Choose your bar code
If you want your bar code to include variable information such as serial numbers, use GS1 2D symbols or GS1 Data Bar. For bar codes with URL, use a GS1 2D symbol. If you want to bar code outer cases, opt for an ITF-14 symbol.
Decide your bar code’s size
When deciding your bar code’s size, consider important factors such as the scanning environment and the printing method. Check out regulatory requirements, and remember to account for quiet zones and bar width when calculating the total bar width.

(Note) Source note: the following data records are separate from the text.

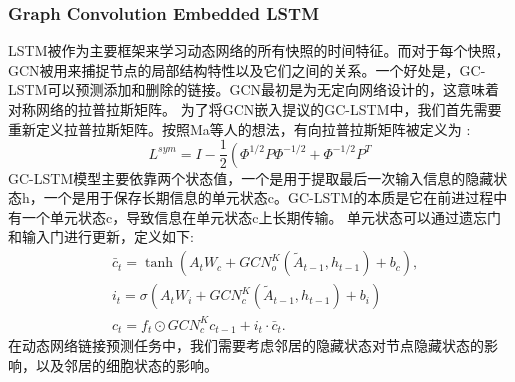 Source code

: \documentclass[conference]{IEEEtran}
\begin{document}
\subsubsection{Graph Convolution Embedded LSTM}
LSTM被作为主要框架来学习动态网络的所有快照的时间特征。而对于每个快照，GCN被用来捕捉节点的局部结构特性以及它们之间的关系。一个好处是，GC-LSTM可以预测添加和删除的链接。GCN最初是为无定向网络设计的，这意味着对称网络的拉普拉斯矩阵。
为了将GCN嵌入提议的GC-LSTM中，我们首先需要重新定义拉普拉斯矩阵。按照Ma等人的想法，有向拉普拉斯矩阵被定义为 :
\begin{equation}
	L^{s y m}=I-\frac{1}{2}\left(\Phi^{1 / 2} P \Phi^{-1 / 2}+\Phi^{-1 / 2} P^{T}\right.
\end{equation}
GC-LSTM模型主要依靠两个状态值，一个是用于提取最后一次输入信息的隐藏状态h，一个是用于保存长期信息的单元状态c。GC-LSTM的本质是它在前进过程中有一个单元状态c，导致信息在单元状态c上长期传输。
单元状态可以通过遗忘门和输入门进行更新，定义如下:
\begin{equation}
\begin{aligned}
	&\bar{c}_{t}=\tanh \left(A_{t} W_{c}+G C N_{o}^{K}\left(\tilde{A}_{t-1}, h_{t-1}\right)+b_{c}\right), \\
	&i_{t}=\sigma\left(A_{t} W_{i}+G C N_{c}^{K}\left(\tilde{A}_{t-1}, h_{t-1}\right)+b_{i}\right) \\
	&c_{t}=f_{t} \odot G C N_{c}^{K} c_{t-1}+i_{t} \cdot \bar{c}_{t} .
\end{aligned}
\end{equation}
在动态网络链接预测任务中，我们需要考虑邻居的隐藏状态对节点隐藏状态的影响，以及邻居的细胞状态的影响。
\end{document}
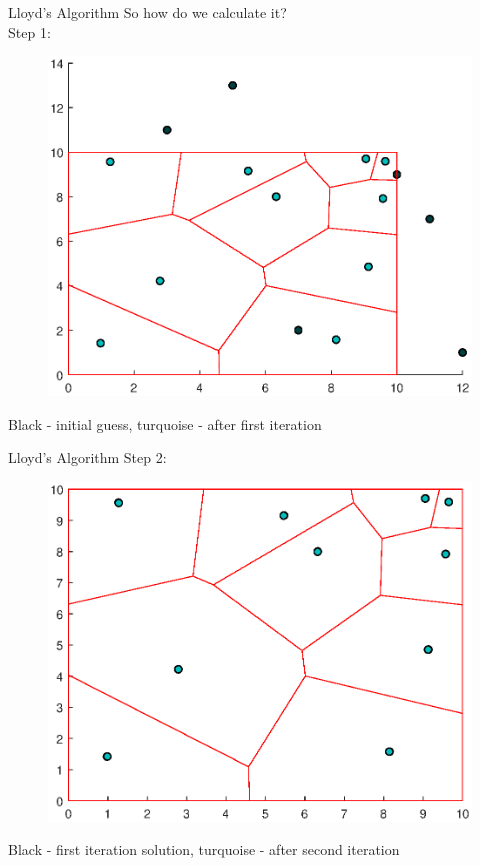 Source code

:\documentclass[t]{beamer}
\begin{document}
\begin{frame}[label=lloydsalg2]{Lloyd's Algorithm}
So how do we calculate it?\\
Step 1:
\begin{figure}
\centering
\includegraphics[scale=0.4]{background/cvt-calc-step1.eps}
\end{figure}
Black - initial guess, turquoise - after first iteration
\end{frame}
\begin{frame}[label=lloydsalg3]{Lloyd's Algorithm}
Step 2:
\begin{figure}
\centering
\includegraphics[scale=0.4]{background/cvt-calc-step2.eps}
\end{figure}
Black - first iteration solution, turquoise - after second iteration
\end{frame}
\end{document}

Place Human Readable Interpretation
Including HRI in your bar code is important, as it will help scan the asset in case the bar code is of substandard quality or gets damaged. Make sure the HRI text is legible, and its size is proportional to your symbol size. Place the HRI below your bar code in a way that the appropriate bar code height is maintained.
Decide bar code color
Most bar code symbols use black bars with a white background. You can, however, use other color combinations too. If you are using GS1 bar codes, opt for dark colors to meet compliance requirements. Avoid using reddish colors for bars.
Decide bar code placement
When deciding where to place your bar code, few factors to consider are the packaging process and the printing process. To ensure the bar codes can be easily scanned, consult your printer and packaging engineer who will determine its appropriate placement.
Analyze the quality of your bar codes
If you don’t have a bar code quality verification system in place, contact a GS1 Member company offering bar code quality verification services.